Lumino es apócope de Iluminado. Fue el menor de mis ti@s matern@s y posiblemente con el que más cosas tengo en común, empezando por una timidez paralizante que hizo que nunca nos identificáramos lo suficiente hasta después de abandonar yo Cuba en 1982, o sea, cuando ya quizás era demasiado tarde.

Mi madre contaba que él tenía que “encaramarse” a un cajón para poder alcanzar el mostrador de la dulcería de su cuñado en el pueblo de La Esmeralda, provincia de Camagüey, adonde emigró una buena parte de mi familia materna oriunda del hermoso pero pobre paisaje matancero. También allí se radicaron los hermanos Lago en un tiempo en que el apeadero llevaba el bonito nombre de Wooden, que prefiero con creces al cursi y totalmente falso de la supuesta gema verde. Pero ésa es otra historia. En la que corresponde a mi tío, quiero añadir el detalle —loco, enloquecido, propio de cierto desatino familiar— de que aquella dulcería comenzó llamándose “La Llave Estranguladora”. Como era obvio que con tal calificativo no llegaría muy lejos, muy pronto comenzaron a referirse a ella simplemente como “La Llave”, y así continúa llamándose hasta el mismo momento en que escribo estas líneas. Allí siguió Lumino subiéndose a los cajones y terminó como “maestro pastelero” de primera, considerablemente superior a lo que hacía la “Pérez Sosa”, la dulcería más famosa de Camagüey. Además de lo normal, trabajaba por encargo, y poseía una receta secreta (que a la tumba se llevó) para “emborrachar” el bizcocho inferior del “cake” (o tarta) y convertirlo en un manjar propio de golosos dioses.

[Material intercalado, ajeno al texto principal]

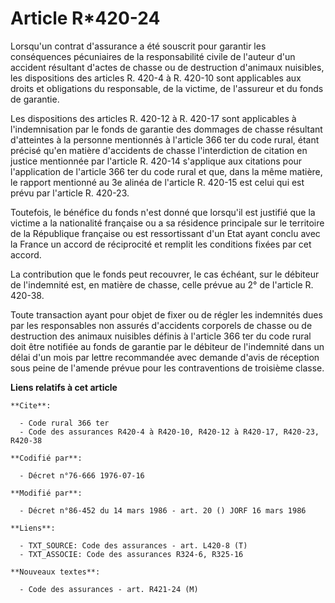 # Article R*420-24

Lorsqu'un contrat d'assurance a été souscrit pour garantir les conséquences pécuniaires de la responsabilité civile de
l'auteur d'un accident résultant d'actes de chasse ou de destruction d'animaux nuisibles, les dispositions des articles R.
420-4 à R. 420-10 sont applicables aux droits et obligations du responsable, de la victime, de l'assureur et du fonds de
garantie.

Les dispositions des articles R. 420-12 à R. 420-17 sont applicables à l'indemnisation par le fonds de garantie des dommages
de chasse résultant d'atteintes à la personne mentionnés à l'article 366 ter du code rural, étant précisé qu'en matière
d'accidents de chasse l'interdiction de citation en justice mentionnée par l'article R. 420-14 s'applique aux citations pour
l'application de l'article 366 ter du code rural et que, dans la même matière, le rapport mentionné au 3e alinéa de l'article
R. 420-15 est celui qui est prévu par l'article R. 420-23.

Toutefois, le bénéfice du fonds n'est donné que lorsqu'il est justifié que la victime a la nationalité française ou a sa
résidence principale sur le territoire de la République française ou est ressortissant d'un Etat ayant conclu avec la France
un accord de réciprocité et remplit les conditions fixées par cet accord.

La contribution que le fonds peut recouvrer, le cas échéant, sur le débiteur de l'indemnité est, en matière de chasse, celle
prévue au 2° de l'article R. 420-38.

Toute transaction ayant pour objet de fixer ou de régler les indemnités dues par les responsables non assurés d'accidents
corporels de chasse ou de destruction des animaux nuisibles définis à l'article 366 ter du code rural doit être notifiée au
fonds de garantie par le débiteur de l'indemnité dans un délai d'un mois par lettre recommandée avec demande d'avis de
réception sous peine de l'amende prévue pour les contraventions de troisième classe.

**Liens relatifs à cet article**

	**Cite**:

	  - Code rural 366 ter
	  - Code des assurances R420-4 à R420-10, R420-12 à R420-17, R420-23, R420-38

	**Codifié par**:

	  - Décret n°76-666 1976-07-16

	**Modifié par**:

	  - Décret n°86-452 du 14 mars 1986 - art. 20 () JORF 16 mars 1986

	**Liens**:

	  - TXT_SOURCE: Code des assurances - art. L420-8 (T)
	  - TXT_ASSOCIE: Code des assurances R324-6, R325-16

	**Nouveaux textes**:

	  - Code des assurances - art. R421-24 (M)
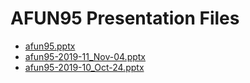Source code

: <!--
This is a machine generated file, and should not be edited, as it will be overwritten with future updates.
-->

# AFUN95 Presentation Files

- [afun95.pptx](http://cdn.tailwindtraders.com/assets/afun/afun95/afun95.pptx)
- [afun95-2019-11_Nov-04.pptx](http://cdn.tailwindtraders.com/assets/afun/afun95/afun95-2019-11_Nov-04.pptx)
- [afun95-2019-10_Oct-24.pptx](http://cdn.tailwindtraders.com/assets/afun/afun95/afun95-2019-10_Oct-24.pptx)


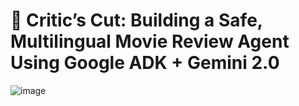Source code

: # 🎥 Critic’s Cut: Building a Safe, Multilingual Movie Review Agent Using Google ADK + Gemini 2.0

![image](https://github.com/user-attachments/assets/0b2d6ee6-b62e-4ff5-b31f-120aa1ccd154)

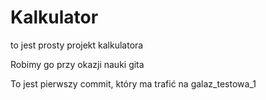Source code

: # Kalkulator

to jest prosty projekt kalkulatora

Robimy go przy okazji nauki gita

To jest pierwszy commit, który ma trafić na galaz_testowa_1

Dejando a un lado este aspecto laboral, mi tío Lumino, muchacho pobre, pobrísimo, comenzó a darse cuenta de que las cosas, la vida, no eran muy justas y que el fiel de la balanza por lo general se inclinaba hacia un solo lado. Inició así sus primeros escarceos con el movimiento anarquista, tan próximo en definitiva a personas de una cierta sensibilidad, lo cual en realidad nos comunicaba a él y a mí mucho mejor que cualquier otro lazo. Como se sabe sobradamente, el anarquismo en sí es inviable y fácilmente propenso a ceder terreno ideológico frente al socialismo y el comunismo. Así fue que tempranamente mi tío ingresó en el Partido Comunista de Cuba. Las hermanas, hechas una piña de sustos y temblores, echaban las culpas a las “malas juntamentas”, como siempre que en estos conflictos media el amor. Esas “malas juntamentas” estaban representadas por “Manolín, el del Gallito”. Manolín era un republicano español y El Gallito creo que era una tienda donde éste trabajaba. En no sé qué momento de la vida, Manolín pasó a ser vecino nuestro en la calle García Rouco y creo que todavía vivía cuando mi madre y yo partimos. Como aquello era tema tabú —“¡tabú, tabú!” decía mi prima Dora, otro personaje inolvidable a la espera de que le llegue el turno—, nunca supe con exactitud en qué tiempo del pasado político de mi tío, éste fue internado en la Cárcel Modelo de Isla de Pinos, si como anarquista o como comunista, aunque ambos partidos y tendencias eran legales en la Cuba republicana anterior a Fidel Castro, ni tampoco por qué exactamente fue puesto preso ni por cuánto tiempo. Mi tío nunca habló de la prisión. Los hombres en Cuba no hablan de la cárcel. No hace mucho leí un artículo en el Nuevo Herald de alguien que había estado preso y se refería a este silencio, pero ya yo lo sabía con anterioridad pues mi primer amante cumplió cinco años por la muerte de una persona en una reyerta callejera y de sobra conozco la historia muda, digerida a golpe de sol justiciero y garganta seca.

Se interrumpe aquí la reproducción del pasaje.